### GOAL OF THE EXERCISE
Exclude the pictures, and otherwise reproduce the data in full.

### MATERIAL SHOWN
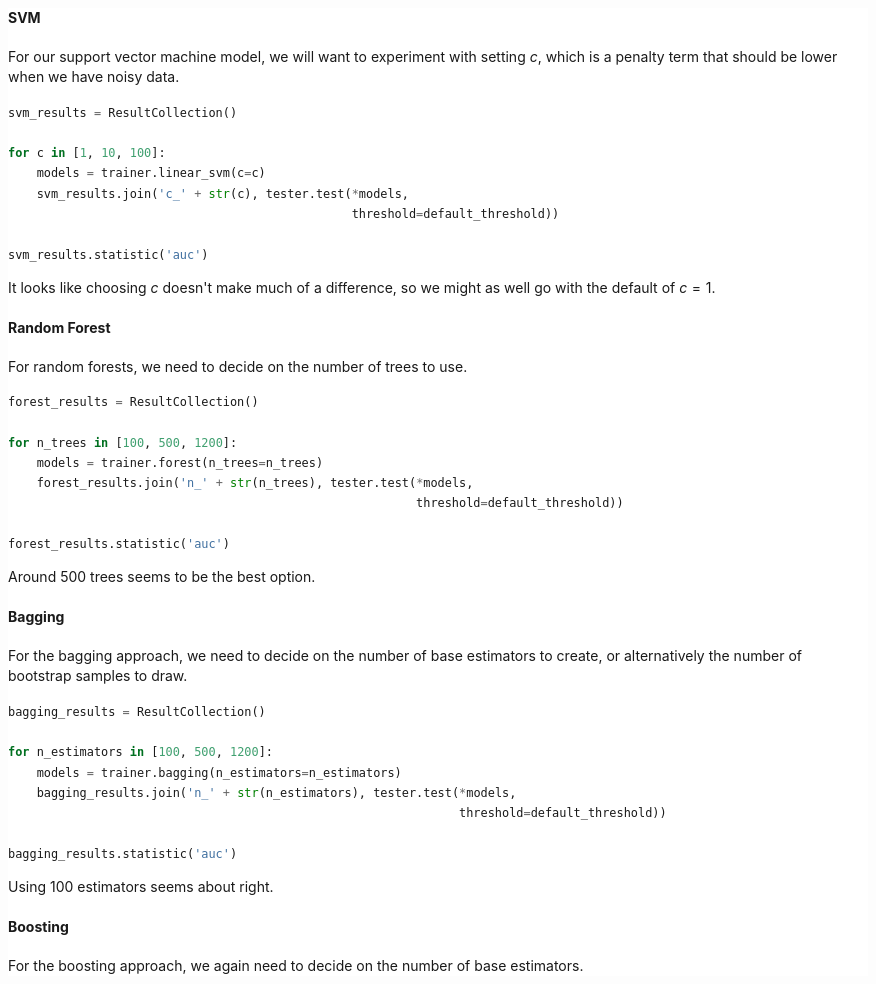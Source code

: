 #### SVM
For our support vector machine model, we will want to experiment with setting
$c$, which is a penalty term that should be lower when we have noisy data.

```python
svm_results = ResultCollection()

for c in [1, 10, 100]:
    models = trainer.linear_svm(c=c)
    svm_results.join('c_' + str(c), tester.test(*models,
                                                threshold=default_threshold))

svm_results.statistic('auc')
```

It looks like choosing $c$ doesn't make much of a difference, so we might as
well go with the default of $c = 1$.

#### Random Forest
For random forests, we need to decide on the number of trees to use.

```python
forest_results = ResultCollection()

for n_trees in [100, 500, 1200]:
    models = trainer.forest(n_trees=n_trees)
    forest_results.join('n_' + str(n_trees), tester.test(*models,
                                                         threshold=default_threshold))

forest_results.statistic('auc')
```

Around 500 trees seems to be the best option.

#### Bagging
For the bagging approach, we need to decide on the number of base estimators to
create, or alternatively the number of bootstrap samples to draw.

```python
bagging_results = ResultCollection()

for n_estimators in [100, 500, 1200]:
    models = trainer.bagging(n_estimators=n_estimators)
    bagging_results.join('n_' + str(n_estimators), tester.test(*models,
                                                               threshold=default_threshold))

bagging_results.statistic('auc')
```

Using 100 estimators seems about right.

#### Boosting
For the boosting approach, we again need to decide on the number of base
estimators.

### FINAL ANSWER
Source code

: #### SVM
For our support vector machine model, we will want to experiment with setting
$c$, which is a penalty term that should be lower when we have noisy data.

```python
svm_results = ResultCollection()

for c in [1, 10, 100]:
    models = trainer.linear_svm(c=c)
    svm_results.join('c_' + str(c), tester.test(*models,
                                                threshold=default_threshold))

svm_results.statistic('auc')
```

It looks like choosing $c$ doesn't make much of a difference, so we might as
well go with the default of $c = 1$.

#### Random Forest
For random forests, we need to decide on the number of trees to use.

```python
forest_results = ResultCollection()

for n_trees in [100, 500, 1200]:
    models = trainer.forest(n_trees=n_trees)
    forest_results.join('n_' + str(n_trees), tester.test(*models,
                                                         threshold=default_threshold))

forest_results.statistic('auc')
```

Around 500 trees seems to be the best option.

#### Bagging
For the bagging approach, we need to decide on the number of base estimators to
create, or alternatively the number of bootstrap samples to draw.

```python
bagging_results = ResultCollection()

for n_estimators in [100, 500, 1200]:
    models = trainer.bagging(n_estimators=n_estimators)
    bagging_results.join('n_' + str(n_estimators), tester.test(*models,
                                                               threshold=default_threshold))

bagging_results.statistic('auc')
```

Using 100 estimators seems about right.

#### Boosting
For the boosting approach, we again need to decide on the number of base
estimators.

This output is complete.